EXERCISE REQUIREMENTS
Whenever a line in the records below contains "block", pick it out.

Stored data

----------

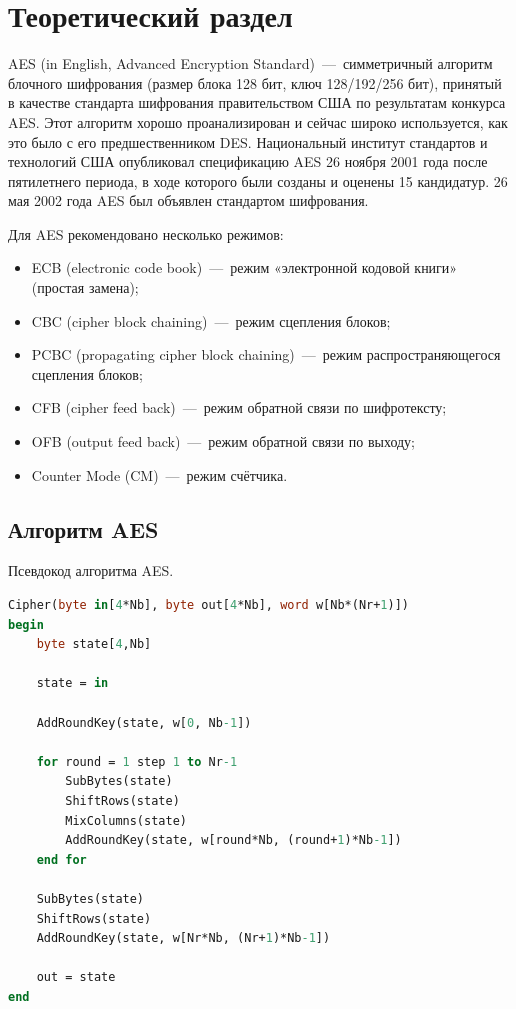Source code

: \chapter{Теоретический раздел}

AES (in English, Advanced Encryption Standard)~---~симметричный алгоритм блочного шифрования (размер блока 128 бит, ключ 128/192/256 бит), принятый в качестве стандарта шифрования правительством США по результатам конкурса AES. Этот алгоритм хорошо проанализирован и сейчас широко используется, как это было с его предшественником DES. Национальный институт стандартов и технологий США опубликовал спецификацию AES 26 ноября 2001 года после пятилетнего периода, в ходе которого были созданы и оценены 15 кандидатур. 26 мая 2002 года AES был объявлен стандартом шифрования.

Для AES рекомендовано несколько режимов:

\begin{itemize}
	\item ECB (electronic code book)~---~режим «электронной кодовой книги» (простая замена);
	\item CBC (cipher block chaining)~---~режим сцепления блоков;
	\item PCBC (propagating cipher block chaining)~---~режим распространяющегося сцепления блоков;
	\item CFB (cipher feed back)~---~режим обратной связи по шифротексту;
	\item OFB (output feed back)~---~режим обратной связи по выходу;
	\item Counter Mode (CM)~---~режим счётчика.
\end{itemize}

\section{Алгоритм AES}

Псевдокод алгоритма AES.

\begin{lstlisting}[language=Pascal, label=lst:pseudoaes, caption={Псевдокод алгоритма AES}]
Cipher(byte in[4*Nb], byte out[4*Nb], word w[Nb*(Nr+1)])
begin
    byte state[4,Nb]
    
    state = in

    AddRoundKey(state, w[0, Nb-1])

    for round = 1 step 1 to Nr-1
        SubBytes(state)
        ShiftRows(state)
        MixColumns(state)
        AddRoundKey(state, w[round*Nb, (round+1)*Nb-1])
    end for

    SubBytes(state)
    ShiftRows(state)
    AddRoundKey(state, w[Nr*Nb, (Nr+1)*Nb-1])

    out = state
end
\end{lstlisting}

----------

PROBLEM SOLUTION
	\item CBC (cipher block chaining)~---~режим сцепления блоков;
	\item PCBC (propagating cipher block chaining)~---~режим распространяющегося сцепления блоков;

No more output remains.